== Segment start ==
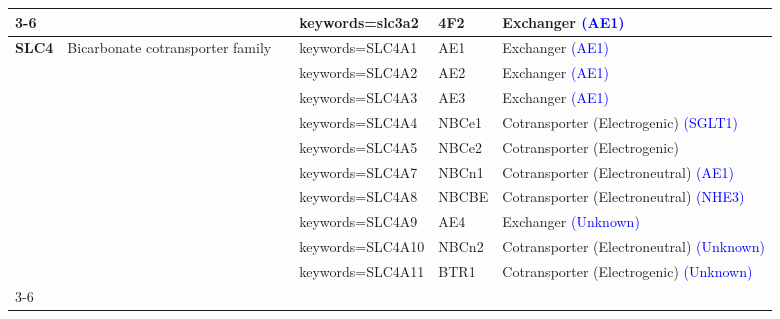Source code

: \documentclass[12pt]{report}
\begin{document}
\begin{center}
\begin{longtable}{|p{1.5cm}|p{3.2cm}|p{1.9cm}|p{1.65cm}|p{3cm}|p{3cm}|}
\cline{3-6}
&&\href{https://www.genecards.org/cgi-bin/carddisp.pl?gene=SLC3A2&keywords=slc3a2}{SLC3A2} &4F2 & Exchanger \textcolor{blue}{(AE1)\cite{quackenbush19874f2}}&\\
\hline
\multirow{10}{1.5cm}{\textbf{SLC4}} & \multirow{10}{4cm}{Bicarbonate cotransporter family \cite{romero2013slc4,liu2015functionSLC4, romero2004function,pushkin2006mechanisms}} & \href{https://www.genecards.org/cgi-bin/carddisp.pl?gene=SLC4A1&keywords=SLC4A1}{SLC4A1} & AE1 & Exchanger \textcolor{blue}{(AE1) \cite{romero2013slc4, weinstein2000AE1, romero2004function,pushkin2006mechanisms}}&\\
\cline{3-6}
&&\href{https://www.genecards.org/cgi-bin/carddisp.pl?gene=SLC4A2&keywords=SLC4A2}{SLC4A2}&AE2 & Exchanger \textcolor{blue}{(AE1) \cite{chernova2003function,zhang1996regulation,concepcion2014phregulation, romero2004function,pushkin2006mechanisms}}&\\
\cline{3-6}
&&\href{https://www.genecards.org/cgi-bin/carddisp.pl?gene=SLC4A3&keywords=SLC4A3}{SLC4A3}&AE3 & Exchanger \textcolor{blue}{(AE1) \cite{romero2004function,pushkin2006mechanisms}}&\\ 
\cline{3-6}
&&\href{https://www.genecards.org/cgi-bin/carddisp.pl?gene=SLC4A4&keywords=SLC4A4}{SLC4A4}&NBCe1 & Cotransporter (Electrogenic) \textcolor{blue}{(SGLT1) \cite{romero2004function,pushkin2006mechanisms, chang2008structure}}&\\ 
\cline{3-6}
&&\href{https://www.genecards.org/cgi-bin/carddisp.pl?gene=SLC4A5&keywords=SLC4A5}{SLC4A5}&NBCe2 & Cotransporter (Electrogenic) \textcolor{blue}{\cite{romero2004function,pushkin2006mechanisms}}&\\ 
\cline{3-6}
&&\href{https://www.genecards.org/cgi-bin/carddisp.pl?gene=SLC4A7&keywords=SLC4A7}{SLC4A7}&NBCn1 & Cotransporter (Electroneutral) \textcolor{blue}{(AE1) \cite{romero2004function,pushkin2006mechanisms}}&\\ 
\cline{3-6}
&&\href{https://www.genecards.org/cgi-bin/carddisp.pl?gene=SLC4A8&keywords=SLC4A8}{SLC4A8}&NBCBE & Cotransporter (Electroneutral) \textcolor{blue}{(NHE3) \cite{romero2004function,pushkin2006mechanisms}}&\\
\cline{3-6}
&&\href{https://www.genecards.org/cgi-bin/carddisp.pl?gene=SLC4A9&keywords=SLC4A9}{SLC4A9}&AE4 & Exchanger \textcolor{blue}{(Unknown)\cite{romero2004function,pushkin2006mechanisms}}&\\ 
\cline{3-6}
&&\href{https://www.genecards.org/cgi-bin/carddisp.pl?gene=SLC4A10&keywords=SLC4A10}{SLC4A10}&NBCn2 & Cotransporter (Electroneutral) \textcolor{blue}{(Unknown)\cite{romero2004function,pushkin2006mechanisms}}&\\ 
\cline{3-6}
&&\href{https://www.genecards.org/cgi-bin/carddisp.pl?gene=SLC4A11&keywords=SLC4A11}{SLC4A11}&BTR1 & Cotransporter (Electrogenic) \textcolor{blue}{(Unknown)\cite{romero2004function,pushkin2006mechanisms}}&\\ 
\cline{3-6}
\hline


\end{longtable}
\end{center}
\end{document}
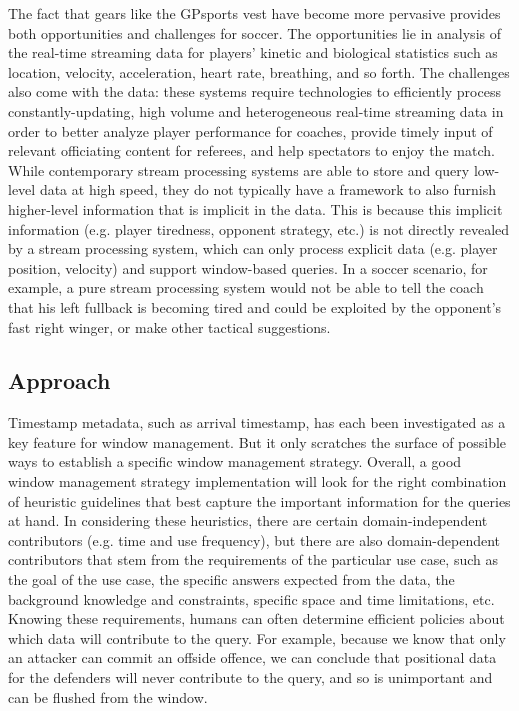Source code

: The fact that gears like the GPsports vest have become more pervasive provides both opportunities and challenges for soccer. 
The opportunities lie in analysis of the real-time streaming data for players' kinetic and biological statistics such as location, velocity, acceleration, heart rate, breathing, and so forth. 
The challenges also come with the data: these systems require technologies to efficiently process constantly-updating, high volume and heterogeneous real-time streaming data in order to better analyze player performance for coaches, provide timely input of relevant officiating content for referees, and help spectators to enjoy the match. 
While contemporary stream processing systems are able to store and query low-level data at high speed, they do not typically have a framework to also furnish higher-level information that is implicit in the data.  
This is because this implicit information (e.g. player tiredness, opponent strategy, etc.) is not directly revealed by a stream processing system, which can only process explicit data (e.g. player position, velocity) and support window-based queries.  
In a soccer scenario, for example, a pure stream processing system would not be able to tell the coach that his left fullback is becoming tired and could be exploited by the opponent's fast right winger, or make other tactical suggestions. 
%
\subsection{Approach}
Timestamp metadata, such as arrival timestamp, has each been investigated as a key feature for window management.
But it only scratches the surface of possible ways to establish a specific window management strategy. 
Overall, a good window management strategy implementation will look for the right combination of heuristic guidelines that best capture the important information for the queries at hand.
In considering these heuristics, there are certain domain-independent contributors (e.g. time and use frequency), but there are also domain-dependent contributors that stem from the requirements of the particular use case, such as the goal of the use case, the specific answers expected from the data, the background knowledge and constraints, specific space and time limitations, etc. 
Knowing these requirements, humans can often determine efficient policies about which data will contribute to the query. 
For example, because we know that only an attacker can commit an offside offence, we can conclude that positional data for the defenders will never contribute to the query, and so is unimportant and can be flushed from the window.  
%
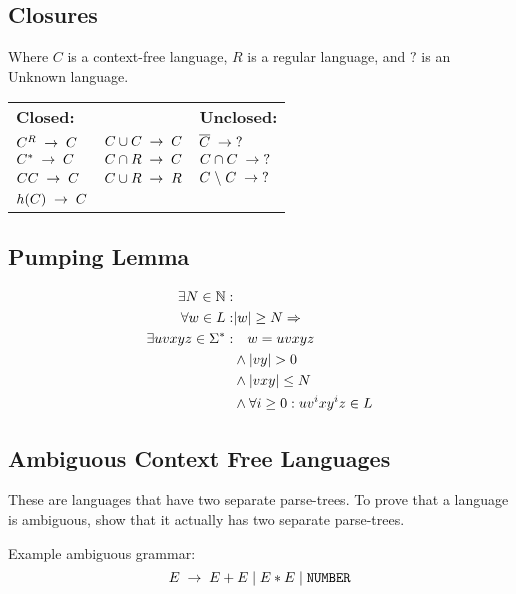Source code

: \subsection{Closures}
Where $C$ is a context-free language, $R$ is a regular language, and $?$ is
an Unknown language.

\settowidth{\templength}{$C \cup C \spto C$}
\addtolength{\templength}{1cm}
\begin{tabular}{lp{\templength}l}
\textbf{Closed:} & & \textbf{Unclosed:} \\
$C^R \;\to\; C$ & $C \cup C \spto C$ & $\overline{C} \;\to\; ?$\\
$C^* \;\to\; C$ & $C \cap R \;\to\; C$ & $C \cap C \;\to\; ?$\\
$CC \;\to\; C$  & $C \cup R \;\to\; R$ & $C \;\backslash\; C \;\to\; ?$\\
$h(C) \;\to\; C$ & & \\
\end{tabular}

\subsection{Pumping Lemma}
\begin{align*}
  \exists N \in \mathbb{N}: & \\
          \forall w \in L : & |w| \geq N \Rightarrow \\
\exists uvxyz \in \Sigma^*: & \quad w = uvxyz \\
                            & \land |vy| > 0 \\
                            & \land |vxy| \leq N \\
                            & \land \forall i \geq 0: uv^ixy^iz \in L
\end{align*}

\subsection{Ambiguous Context Free Languages}
These are languages that have two separate parse-trees. To prove
that a language is ambiguous, show that it actually has two separate
parse-trees.

Example ambiguous grammar:
\[
    E \;\to\; E + E \;|\; E * E \;|\; \texttt{NUMBER}
\]

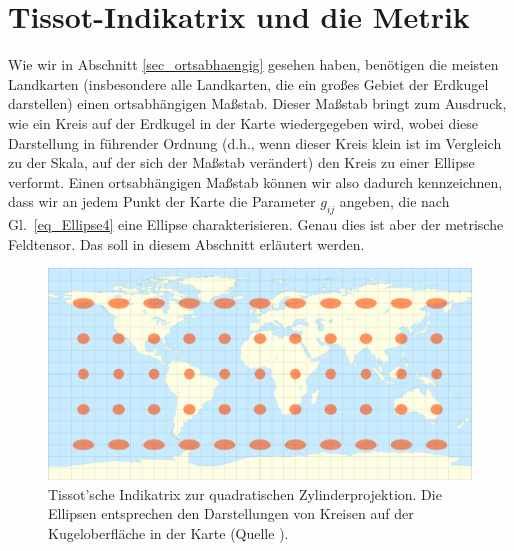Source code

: \section{Tissot-Indikatrix und die Metrik} 
\label{sec_Tissot}

Wie wir in Abschnitt \ref{sec_ortsabhaengig} gesehen haben, ben\"otigen die meisten
Landkarten (insbesondere alle Landkarten, die ein gro\ss es Gebiet der Erdkugel darstellen)
einen ortsabh\"angigen Ma\ss stab. Dieser Ma\ss stab bringt zum Ausdruck, wie
ein Kreis auf der Erdkugel in der Karte wiedergegeben wird, wobei diese Darstellung
in f\"uhrender Ordnung (d.h., wenn dieser Kreis klein ist im Vergleich zu der Skala, auf
der sich der Ma\ss stab ver\"andert) den Kreis zu einer Ellipse verformt. Einen ortsabh\"angigen   
Ma\ss stab k\"onnen wir also dadurch kennzeichnen, dass wir an jedem Punkt der Karte die
Parameter $g_{ij}$ angeben, die nach Gl.\ \ref{eq_Ellipse4} eine Ellipse charakterisieren. Genau
dies ist aber der metrische Feldtensor. Das soll in diesem Abschnitt erl\"autert werden. 

\begin{figure}[htb]
\includegraphics[scale=0.17]{./Bilder/Tissot_rectangle.png}
\caption{\label{fig_Tissot1}%
Tissot'sche Indikatrix zur quadratischen Zylinderprojektion. Die Ellipsen entsprechen den
Darstellungen von Kreisen auf der Kugeloberfl\"ache in der Karte (Quelle \cite{WikiTissot}).}
\end{figure}


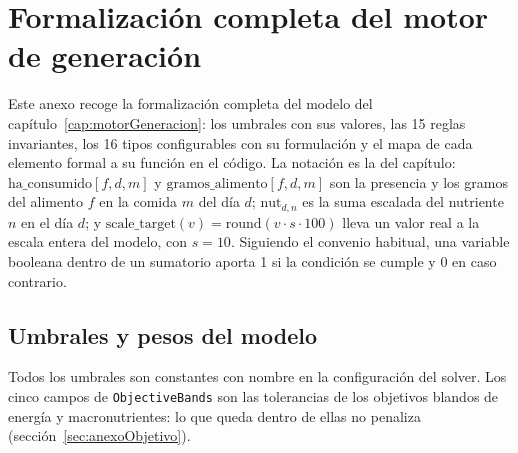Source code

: \chapter{Formalización completa del motor de generación}
\label{apendice:formalizacion}

Este anexo recoge la formalización completa del modelo del capítulo~\ref{cap:motorGeneracion}: los umbrales con sus valores, las 15 reglas invariantes, los 16 tipos configurables con su formulación y el mapa de cada elemento formal a su función en el código. La notación es la del capítulo: $\text{ha\_consumido}[f,d,m]$ y $\text{gramos\_alimento}[f,d,m]$ son la presencia y los gramos del alimento $f$ en la comida $m$ del día $d$; $\text{nut}_{d,n}$ es la suma escalada del nutriente $n$ en el día $d$; y $\text{scale\_target}(v) = \text{round}(v \cdot s \cdot 100)$ lleva un valor real a la escala entera del modelo, con $s = 10$. Siguiendo el convenio habitual, una variable booleana dentro de un sumatorio aporta 1 si la condición se cumple y 0 en caso contrario.

\section{Umbrales y pesos del modelo}
\label{sec:anexoUmbrales}

Todos los umbrales son constantes con nombre en la configuración del solver. Los cinco campos de \texttt{ObjectiveBands} son las tolerancias de los objetivos blandos de energía y macronutrientes: lo que queda dentro de ellas no penaliza (sección~\ref{sec:anexoObjetivo}).

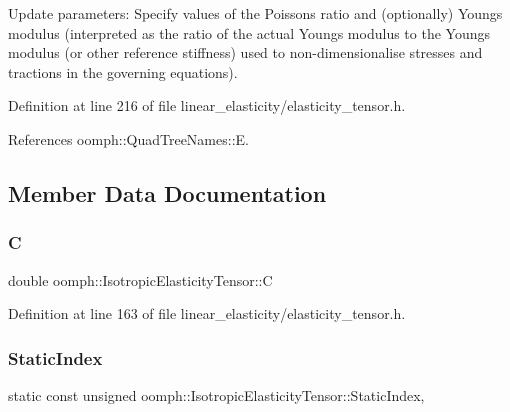 Update parameters\+: Specify values of the Poisson\textquotesingle{}s ratio and (optionally) Young\textquotesingle{}s modulus (interpreted as the ratio of the actual Young\textquotesingle{}s modulus to the Young\textquotesingle{}s modulus (or other reference stiffness) used to non-\/dimensionalise stresses and tractions in the governing equations). 



Definition at line 216 of file linear\+\_\+elasticity/elasticity\+\_\+tensor.\+h.



References oomph\+::\+Quad\+Tree\+Names\+::E.



\subsection{Member Data Documentation}
\mbox{\label{classoomph_1_1IsotropicElasticityTensor_a7189e7c72bcf36be75a4ba42f0675aff}} 
\subsubsection{\texorpdfstring{C}{C}}
{\footnotesize\ttfamily double oomph\+::\+Isotropic\+Elasticity\+Tensor\+::C\hspace{0.3cm}{\ttfamily [private]}}



Definition at line 163 of file linear\+\_\+elasticity/elasticity\+\_\+tensor.\+h.

\mbox{\label{classoomph_1_1IsotropicElasticityTensor_aa100bfbbb893872dcb54c7090800d701}} 
\subsubsection{\texorpdfstring{Static\+Index}{StaticIndex}}
{\footnotesize\ttfamily static const unsigned oomph\+::\+Isotropic\+Elasticity\+Tensor\+::\+Static\+Index\hspace{0.3cm}{\ttfamily [static]}, {\ttfamily [private]}}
== Segment end ==
_EXERCISE AIM_: Check each line of the entries for "texttt" and copy those that have it.

_TASK RESPONSE_:
    E \;\to\; E + E \;|\; E * E \;|\; \texttt{NUMBER}
Todos los umbrales son constantes con nombre en la configuración del solver. Los cinco campos de \texttt{ObjectiveBands} son las tolerancias de los objetivos blandos de energía y macronutrientes: lo que queda dentro de ellas no penaliza (sección~\ref{sec:anexoObjetivo}).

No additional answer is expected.